An immunological test known as a “tetramer assay” can detect and quantify the T cells in a blood sample that are able to recognize a specific antigen, such as a viral protein. Making the molecular probes needed for this type of assay, however, has always been a difficult and time-consuming process.
Now, a team led by researchers at UC Santa Cruz has developed a method to create libraries of probes for high-throughput, large-scale assessments of T cell repertoires in blood samples. The new approach, described in a paper published April 20 in Nature Communications, opens up new opportunities for immunological research, development of cancer immunotherapies, and assessing the immune responses of patients with viral infections, including COVID-19.
“Every person in the field knows how cumbersome it is to make the probes for these assays,” said corresponding author Nikolaos Sgourakis, assistant professor of chemistry and biochemistry at UC Santa Cruz. “With conventional methods, you would need about a week to make a single peptide complex, but now we can make a plate of 100 in a day.”

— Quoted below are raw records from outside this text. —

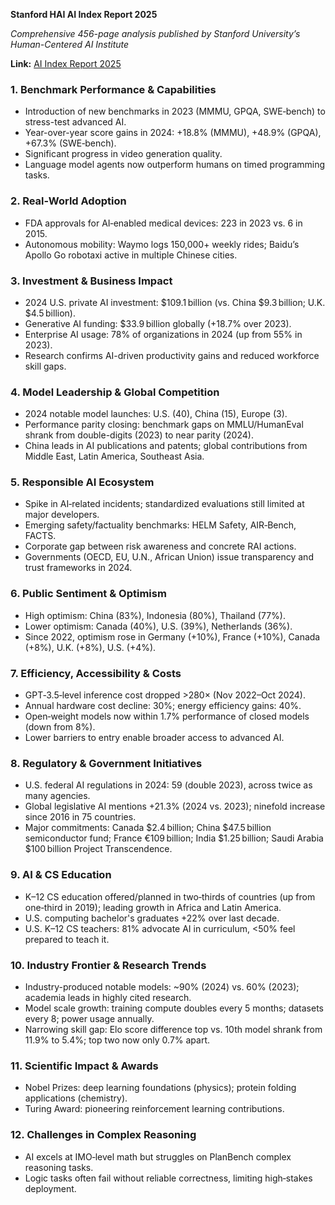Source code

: **Stanford HAI AI Index Report 2025**  

*Comprehensive 456-page analysis published by Stanford University’s Human-Centered AI Institute*  

**Link:** [AI Index Report 2025](https://hai-production.s3.amazonaws.com/files/hai_ai_index_report_2025.pdf)  

### 1. Benchmark Performance & Capabilities  
- Introduction of new benchmarks in 2023 (MMMU, GPQA, SWE‑bench) to stress-test advanced AI.  
- Year-over-year score gains in 2024: +18.8% (MMMU), +48.9% (GPQA), +67.3% (SWE‑bench).  
- Significant progress in video generation quality.  
- Language model agents now outperform humans on timed programming tasks.  

### 2. Real-World Adoption  
- FDA approvals for AI‑enabled medical devices: 223 in 2023 vs. 6 in 2015.  
- Autonomous mobility: Waymo logs 150,000+ weekly rides; Baidu’s Apollo Go robotaxi active in multiple Chinese cities.  

### 3. Investment & Business Impact  
- 2024 U.S. private AI investment: \$109.1 billion (vs. China \$9.3 billion; U.K. \$4.5 billion).  
- Generative AI funding: \$33.9 billion globally (+18.7% over 2023).  
- Enterprise AI usage: 78% of organizations in 2024 (up from 55% in 2023).  
- Research confirms AI-driven productivity gains and reduced workforce skill gaps.  

### 4. Model Leadership & Global Competition  
- 2024 notable model launches: U.S. (40), China (15), Europe (3).  
- Performance parity closing: benchmark gaps on MMLU/HumanEval shrank from double-digits (2023) to near parity (2024).  
- China leads in AI publications and patents; global contributions from Middle East, Latin America, Southeast Asia.  

### 5. Responsible AI Ecosystem  
- Spike in AI‑related incidents; standardized evaluations still limited at major developers.  
- Emerging safety/factuality benchmarks: HELM Safety, AIR‑Bench, FACTS.  
- Corporate gap between risk awareness and concrete RAI actions.  
- Governments (OECD, EU, U.N., African Union) issue transparency and trust frameworks in 2024.  

### 6. Public Sentiment & Optimism  
- High optimism: China (83%), Indonesia (80%), Thailand (77%).  
- Lower optimism: Canada (40%), U.S. (39%), Netherlands (36%).  
- Since 2022, optimism rose in Germany (+10%), France (+10%), Canada (+8%), U.K. (+8%), U.S. (+4%).  

### 7. Efficiency, Accessibility & Costs  
- GPT‑3.5‑level inference cost dropped >280× (Nov 2022–Oct 2024).  
- Annual hardware cost decline: 30%; energy efficiency gains: 40%.  
- Open‑weight models now within 1.7% performance of closed models (down from 8%).  
- Lower barriers to entry enable broader access to advanced AI.  

### 8. Regulatory & Government Initiatives  
- U.S. federal AI regulations in 2024: 59 (double 2023), across twice as many agencies.  
- Global legislative AI mentions +21.3% (2024 vs. 2023); ninefold increase since 2016 in 75 countries.  
- Major commitments: Canada \$2.4 billion; China \$47.5 billion semiconductor fund; France €109 billion; India \$1.25 billion; Saudi Arabia \$100 billion Project Transcendence.  

### 9. AI & CS Education  
- K–12 CS education offered/planned in two‑thirds of countries (up from one‑third in 2019); leading growth in Africa and Latin America.  
- U.S. computing bachelor's graduates +22% over last decade.  
- U.S. K–12 CS teachers: 81% advocate AI in curriculum, <50% feel prepared to teach it.  

### 10. Industry Frontier & Research Trends  
- Industry-produced notable models: ~90% (2024) vs. 60% (2023); academia leads in highly cited research.  
- Model scale growth: training compute doubles every 5 months; datasets every 8; power usage annually.  
- Narrowing skill gap: Elo score difference top vs. 10th model shrank from 11.9% to 5.4%; top two now only 0.7% apart.  

### 11. Scientific Impact & Awards  
- Nobel Prizes: deep learning foundations (physics); protein folding applications (chemistry).  
- Turing Award: pioneering reinforcement learning contributions.  

### 12. Challenges in Complex Reasoning  
- AI excels at IMO‑level math but struggles on PlanBench complex reasoning tasks.  
- Logic tasks often fail without reliable correctness, limiting high‑stakes deployment.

T cells play a central role in the immune system, complementary to antibodies (produced by B cells). Antibodies recognize and bind to antigens (foreign proteins) in the blood and other body fluids, whereas T cells only bind to antigens displayed on the surfaces of cells in the body, enabling the immune system to detect infected or cancerous cells.

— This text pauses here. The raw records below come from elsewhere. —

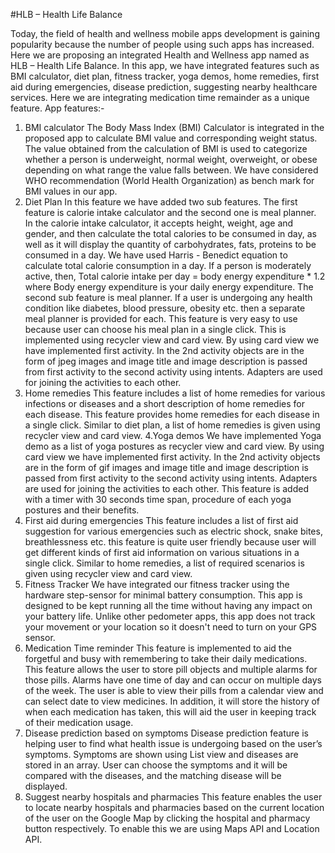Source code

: #HLB – Health Life Balance

Today, the field of health and wellness mobile apps development is gaining popularity because the number of people using such apps has increased. Here we are proposing an integrated Health and Wellness app named as HLB – Health Life Balance. In this app, we have integrated features such as BMI calculator, diet plan, fitness tracker, yoga demos, home remedies, first aid during emergencies, disease prediction, suggesting nearby healthcare services.
Here we are integrating medication time remainder as a unique feature.
App features:-
1. BMI calculator
The Body Mass Index (BMI) Calculator is integrated in the proposed app to calculate BMI value and corresponding weight status.  The value obtained from the calculation of BMI is used to categorize whether a person is underweight, normal weight, overweight, or obese depending on what range the value falls between. We have considered WHO recommendation (World Health Organization) as bench mark for BMI values in our app.
2. Diet Plan
In this feature we have added two sub features. The first feature is calorie intake calculator and the second one is meal planner.
	In the calorie intake calculator, it accepts height, weight, age and gender, and then calculate the total calories to be consumed in day, as well as it will display the quantity of carbohydrates, fats, proteins to be consumed in a day. We have used Harris - Benedict equation to calculate total calorie consumption in a day. If a person is moderately active, then,
Total calorie intake per day = body energy expenditure * 1.2
where Body energy expenditure is your daily energy expenditure.
	The second sub feature is meal planner. If a user is undergoing any health condition like diabetes, blood pressure, obesity etc. then a separate meal planner is provided for each. This feature is very easy to use because user can choose his meal plan in a single click. This is implemented using recycler view and card view. By using card view we have implemented first activity. In the 2nd activity objects are in the form of jpeg images and image title and image description is passed from first activity to the second activity using intents. Adapters are used for joining the activities to each other.
3. Home remedies
This feature includes a list of home remedies for various infections or diseases and a short description of home remedies for each disease. This feature provides home remedies for each disease in a single click. Similar to diet plan, a list of home remedies is given using recycler view and card view. 
4.Yoga demos
We have implemented Yoga demo as a list of yoga postures as recycler view and card view.  By using card view we have implemented first activity. In the 2nd activity objects are in the form of gif images and image title and image description is passed from first activity to the second activity using intents. Adapters are used for joining the activities to each other. This feature is added with a timer with 30 seconds time span, procedure of each yoga postures and their benefits.
5. First aid during emergencies
This feature includes a list of first aid suggestion for various emergencies such as electric shock, snake bites, breathlessness etc. this feature is quite user friendly because user will get different kinds of first aid information on various situations in a single click. Similar to home remedies, a list of required scenarios is given using recycler view and card view. 
6. Fitness Tracker
We have integrated our fitness tracker using the hardware step-sensor for minimal battery consumption. This app is designed to be kept running all the time without having any impact on your battery life. Unlike other pedometer apps, this app does not track your movement or your location so it doesn't need to turn on your GPS sensor.
7. Medication Time reminder
This feature is implemented to aid the forgetful and busy with remembering to take their daily medications. This feature allows the user to store pill objects and multiple alarms for those pills. Alarms have one time of day and can occur on multiple days of the week. The user is able to view their pills from a calendar view and can select date to view medicines. In addition, it will store the history of when each medication has taken, this will aid the user in keeping track of their medication usage.
8. Disease prediction based on symptoms
Disease prediction feature is helping user to find what health issue is undergoing based on the user’s symptoms. Symptoms are shown using List view and diseases are stored in an array. User can choose the symptoms and it will be compared with the diseases, and the matching disease will be displayed.
9. Suggest nearby hospitals and pharmacies
This feature enables the user to locate nearby hospitals and pharmacies based on the current location of the user on the Google Map by clicking the hospital and pharmacy button respectively. To enable this we are using Maps API and Location API. 

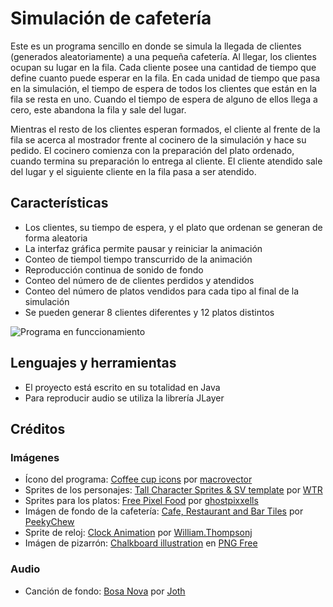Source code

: # Simulación de cafetería

Este es un programa sencillo en donde se simula la llegada de clientes (generados aleatoriamente) a una pequeña cafetería.
Al llegar, los clientes ocupan su lugar en la fila. Cada cliente posee una cantidad de tiempo que define cuanto puede esperar
en la fila. En cada unidad de tiempo que pasa en la simulación, el tiempo de espera de todos los clientes que están en la fila
se resta en uno. Cuando el tiempo de espera de alguno de ellos llega a cero, este abandona la fila y sale del lugar.

Mientras el resto de los clientes esperan formados, el cliente al frente de la fila se acerca al mostrador frente al cocinero
de la simulación y hace su pedido. El cocinero comienza con la preparación del plato ordenado, cuando termina su preparación lo
entrega al cliente. El cliente atendido sale del lugar y el siguiente cliente en la fila pasa a ser atendido.

## Características
* Los clientes, su tiempo de espera, y el plato que ordenan se generan de forma aleatoria
* La interfaz gráfica permite pausar y reiniciar la animación
* Conteo de tiempol tiempo transcurrido de la animación
* Reproducción continua de sonido de fondo
* Conteo del número de de clientes perdidos y atendidos
* Conteo del número de platos vendidos para cada tipo al final de la simulación
* Se pueden generar 8 clientes diferentes y 12 platos distintos

![Programa en funccionamiento](pre.gif)

## Lenguajes y herramientas
* El proyecto está escrito en su totalidad en Java
* Para reproducir audio se utiliza la librería JLayer

## Créditos
### Imágenes
* Ícono del programa: [Coffee cup icons](https://www.freepik.es/vector-gratis/iconos-taza-cafe_1530512.htm#query=coffe%20cup%20icons%20macrovector&position=26&from_view=search) por [macrovector](https://www.freepik.es/macrovector)
* Sprites de los personajes: [Tall Character Sprites & SV template](https://forums.rpgmakerweb.com/index.php?threads/tall-character-sprites-sv-template.119130/) por [WTR](https://forums.rpgmakerweb.com/index.php?members/wtr.156088/)
* Sprites para los platos: [Free Pixel Food](https://ghostpixxells.itch.io/pixelfood) por [ghostpixxells](https://itch.io/profile/ghostpixxells)
* Imágen de fondo de la cafetería: [Cafe, Restaurant and Bar Tiles](https://www.deviantart.com/peekychew/art/Cafe-Restaurant-and-Bar-Tiles-532856201) por [PeekyChew](https://www.deviantart.com/peekychew)
* Sprite de reloj: [Clock Animation](https://opengameart.org/content/lpc-clock-animation) por [William.Thompsonj](https://opengameart.org/users/williamthompsonj)
* Imágen de pizarrón: [Chalkboard illustration](https://pngfree.io/blackboard-rectangle-png-8317) en [PNG Free](https://pngfree.io/)
### Audio
* Canción de fondo: [Bosa Nova](https://opengameart.org/content/bossa-nova) por [Joth](https://opengameart.org/users/joth?page=1)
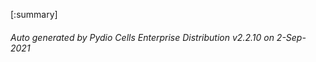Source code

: 






[:summary]

###### Auto generated by Pydio Cells Enterprise Distribution v2.2.10 on 2-Sep-2021
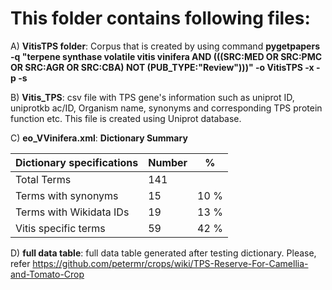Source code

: # This folder contains following files:

A) **VitisTPS folder**: Corpus that is created by using command **pygetpapers -q "terpene synthase volatile vitis vinifera AND (((SRC:MED OR SRC:PMC OR SRC:AGR OR SRC:CBA) NOT (PUB_TYPE:"Review")))" -o VitisTPS -x -p -s**

B) **Vitis_TPS**: csv file with TPS gene's information such as uniprot ID, uniprotkb ac/ID, Organism name, synonyms and corresponding TPS protein function etc. This file is created using Uniprot database.

C) **eo_VVinifera.xml**: **Dictionary Summary**

| Dictionary specifications |Number |% |
   | --- | --- | --- |
   |Total Terms | 141| |
   |Terms with synonyms |15 |  10 % |
   |Terms with Wikidata IDs|19 | 13 % |
   |Vitis specific terms|59 | 42 % |

D) **full data table**: full data table generated after testing dictionary. Please, refer https://github.com/petermr/crops/wiki/TPS-Reserve-For-Camellia-and-Tomato-Crop
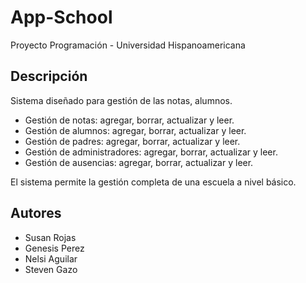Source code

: # App-School
Proyecto Programación - Universidad Hispanoamericana 

## Descripción
Sistema diseñado para gestión de las notas, alumnos.

- Gestión de notas: agregar, borrar, actualizar y leer.
- Gestión de alumnos: agregar, borrar, actualizar y leer.
- Gestión de padres: agregar, borrar, actualizar y leer.
- Gestión de administradores: agregar, borrar, actualizar y leer.
- Gestión de ausencias: agregar, borrar, actualizar y leer.


El sistema permite la gestión completa de una escuela a nivel básico.

## Autores
- Susan Rojas
- Genesis Perez
- Nelsi Aguilar 
- Steven Gazo
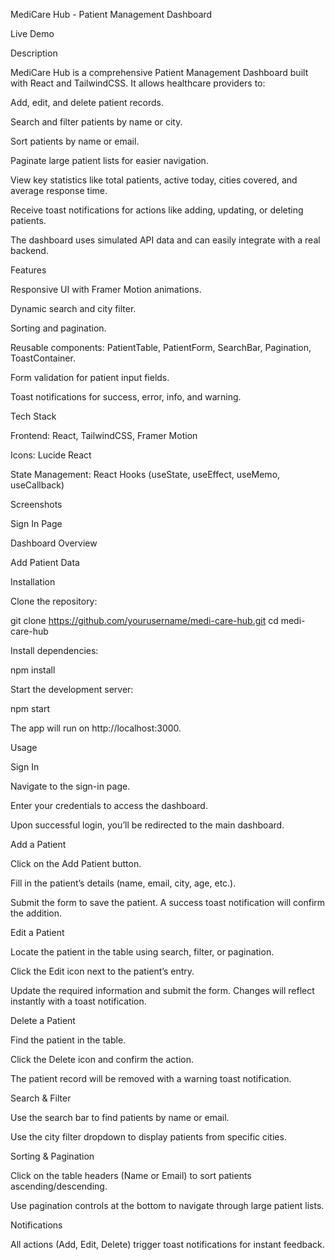 MediCare Hub - Patient Management Dashboard

Live Demo

Description

MediCare Hub is a comprehensive Patient Management Dashboard built with React and TailwindCSS. It allows healthcare providers to:

Add, edit, and delete patient records.

Search and filter patients by name or city.

Sort patients by name or email.

Paginate large patient lists for easier navigation.

View key statistics like total patients, active today, cities covered, and average response time.

Receive toast notifications for actions like adding, updating, or deleting patients.

The dashboard uses simulated API data and can easily integrate with a real backend.

Features

Responsive UI with Framer Motion animations.

Dynamic search and city filter.

Sorting and pagination.

Reusable components: PatientTable, PatientForm, SearchBar, Pagination, ToastContainer.

Form validation for patient input fields.

Toast notifications for success, error, info, and warning.

Tech Stack

Frontend: React, TailwindCSS, Framer Motion

Icons: Lucide React

State Management: React Hooks (useState, useEffect, useMemo, useCallback)

Screenshots

Sign In Page


Dashboard Overview


Add Patient Data


Installation

Clone the repository:

git clone https://github.com/yourusername/medi-care-hub.git
cd medi-care-hub


Install dependencies:

npm install


Start the development server:

npm start


The app will run on http://localhost:3000.

Usage

Sign In

Navigate to the sign-in page.

Enter your credentials to access the dashboard.

Upon successful login, you’ll be redirected to the main dashboard.

Add a Patient

Click on the Add Patient button.

Fill in the patient’s details (name, email, city, age, etc.).

Submit the form to save the patient. A success toast notification will confirm the addition.

Edit a Patient

Locate the patient in the table using search, filter, or pagination.

Click the Edit icon next to the patient’s entry.

Update the required information and submit the form. Changes will reflect instantly with a toast notification.

Delete a Patient

Find the patient in the table.

Click the Delete icon and confirm the action.

The patient record will be removed with a warning toast notification.

Search & Filter

Use the search bar to find patients by name or email.

Use the city filter dropdown to display patients from specific cities.

Sorting & Pagination

Click on the table headers (Name or Email) to sort patients ascending/descending.

Use pagination controls at the bottom to navigate through large patient lists.

Notifications

All actions (Add, Edit, Delete) trigger toast notifications for instant feedback.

This difference makes antibody tests relatively straightforward and T cell assays much more challenging. To construct a probe for detecting a specific T cell receptor, the corresponding antigen must be incorporated into a molecular complex that mimics the way antigens are displayed on cell surfaces, bound to major histocompatibility complex (MHC) proteins. Sgourakis has been studying how protein fragments are selected and bound to MHC proteins in cells, and the new method builds on his lab’s discoveries about the role of “molecular chaperones” in this process.
“Molecular chaperones are designed by nature to load MHC proteins with peptides in the cell, so we took our favorite chaperone and repurposed it,” Sgourakis said.
His previous research had shown that the chaperone can eject antigens that have low affinity for the MHC protein, ensuring that it binds only high-affinity antigens that can be displayed at the cell surface in the proper conformation to activate a T cell response. So Sgourakis designed a “placeholder” peptide for use in preparing large quantities of pre-loaded MHC complexes. When incubated with a high-affinity antigen, the placeholder is displaced, and this reaction can be performed in parallel with large numbers of antigens in a high-throughput system.
“It’s a force multiplier, enabling us to perform these reactions at high throughput,” Sgourakis said. “A lot of groups are working on similar methodologies, all of which have their pros and cons. This technology has the advantage of using the same system that cells use naturally, and we can combine it very elegantly with existing single-cell analytical tools.”
This work was done in close collaboration with researchers at the New York Genome Center and the University of Pennsylvania’s Children’s Hospital and Perelman School of Medicine. The researchers started to use the new method to develop libraries of probes for assessing T cell responses to neuroblastoma and designing cancer immunotherapies.
Then came COVID-19, and the team began exploring ways to apply the new technology to address the challenges of the novel coronavirus. With a viral infection, there are many different fragments of the viral proteins that an infected cell can display, and it is important to determine which of these peptides elicit a strong immune response.
“Based on the coronavirus genome, we can predict all the possible peptides, synthesize them, load them onto MHC tetramers, and do a fishing expedition to find which ones are recognized by the T cells in blood samples from patients,” Sgourakis explained. “Certain peptides are immunodominant—they steer the immune response—and those are the ones we want to discover so we can potentially use them in a vaccine.”
This approach can also be used to compare the T cell receptor repertoires in different cohorts of patients. As people age, their T cell repertoire declines, resulting in a diminished ability to mount an immune response to a novel threat. This may be why older people are more vulnerable to COVID-19.
“One of the big questions is why there is so much variability in the severity of this disease,” Sgourakis said. “We can use this technology to screen patients and see what the gaps are in their T cell repertoires, and maybe use this as a diagnostic for which patients will need more intensive treatment.”
The coauthors of the paper include co-first authors Sarah Overall and Jugmohit Toor at UC Santa Cruz; Stephanie Hao and Peter Smibert at the New York Genome Center; Mark Yarmarkovich, Son Nguyen, Alberto Japp, Michael Betts, and John Maris at the University of Pennsylvania; and Sara O’Rourke, Giora Morozov, Nicolas Gonzalez, and Danai Moschidi at UC Santa Cruz. This work was funded by the National Institutes of Health.